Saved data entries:
----

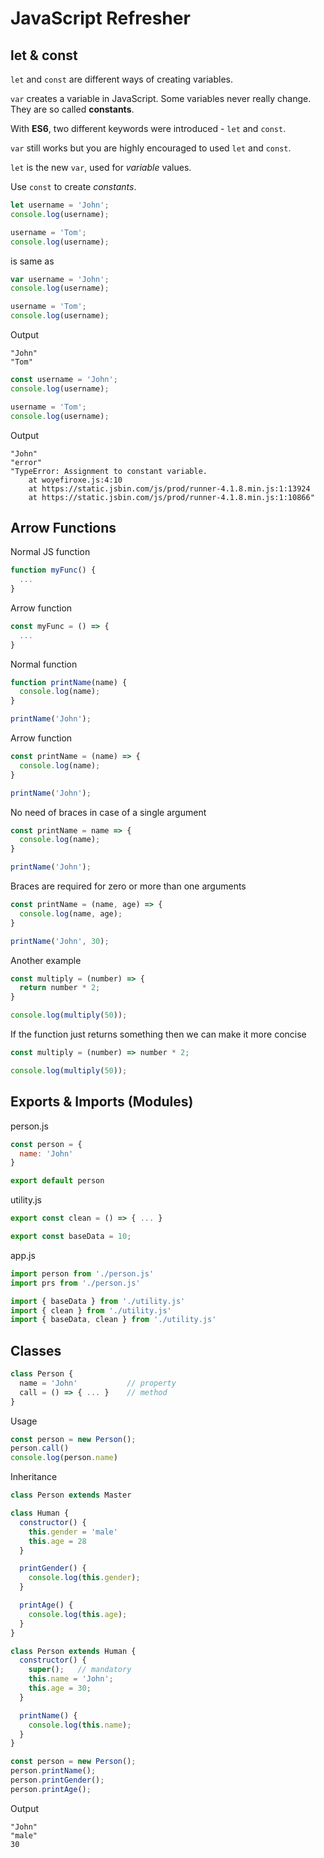 # JavaScript Refresher

## let & const

`let` and `const` are different ways of creating variables.

`var` creates a variable in JavaScript.
Some variables never really change. They are so called **constants**.

With **ES6**, two different keywords were introduced - `let` and `const`.

`var` still works but you are highly encouraged to used `let` and `const`.

`let` is the new `var`, used for _variable_ values.

Use `const` to create _constants_.

```js
let username = 'John';
console.log(username);

username = 'Tom';
console.log(username);
```

is same as

```js
var username = 'John';
console.log(username);

username = 'Tom';
console.log(username);
```

Output
```
"John"
"Tom"
```

```js
const username = 'John';
console.log(username);

username = 'Tom';
console.log(username);
```

Output
```
"John"
"error"
"TypeError: Assignment to constant variable.
    at woyefiroxe.js:4:10
    at https://static.jsbin.com/js/prod/runner-4.1.8.min.js:1:13924
    at https://static.jsbin.com/js/prod/runner-4.1.8.min.js:1:10866"
```

## Arrow Functions

Normal JS function

```js
function myFunc() {
  ...
}
```

Arrow function

```js
const myFunc = () => {
  ...
}
```

Normal function

```js
function printName(name) {
  console.log(name);
}

printName('John');
```

Arrow function

```js
const printName = (name) => {
  console.log(name);
}

printName('John');
```

No need of braces in case of a single argument

```js
const printName = name => {
  console.log(name);
}

printName('John');
```

Braces are required for zero or more than one arguments

```js
const printName = (name, age) => {
  console.log(name, age);
}

printName('John', 30);
```

Another example

```js
const multiply = (number) => {
  return number * 2;
}

console.log(multiply(50));
```

If the function just returns something then we can make it more concise

```js
const multiply = (number) => number * 2;

console.log(multiply(50));
```

## Exports & Imports (Modules)

person.js

```js
const person = {
  name: 'John'
}

export default person
```

utility.js

```js
export const clean = () => { ... }

export const baseData = 10;
```

app.js

```js
import person from './person.js'
import prs from './person.js'

import { baseData } from './utility.js'
import { clean } from './utility.js'
import { baseData, clean } from './utility.js'
```

## Classes

```js
class Person {
  name = 'John'           // property
  call = () => { ... }    // method
}
```

Usage

```js
const person = new Person();
person.call()
console.log(person.name)
```

Inheritance

```js
class Person extends Master
```

```js
class Human {
  constructor() {
    this.gender = 'male'
    this.age = 28
  }

  printGender() {
    console.log(this.gender);
  }

  printAge() {
    console.log(this.age);
  }
}

class Person extends Human {
  constructor() {
    super();   // mandatory
    this.name = 'John';
    this.age = 30;
  }

  printName() {
    console.log(this.name);
  }
}

const person = new Person();
person.printName();
person.printGender();
person.printAge();
```

Output

```
"John"
"male"
30
```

----

:: Work required ::
Your response must consist of the lines from the beginning of the data through the line containing "Some variables never", transcribed exactly, with no pictures.

:: Task solution ::
 # JavaScript Refresher

## let & const

`let` and `const` are different ways of creating variables.

`var` creates a variable in JavaScript.
Some variables never really change. They are so called **constants**.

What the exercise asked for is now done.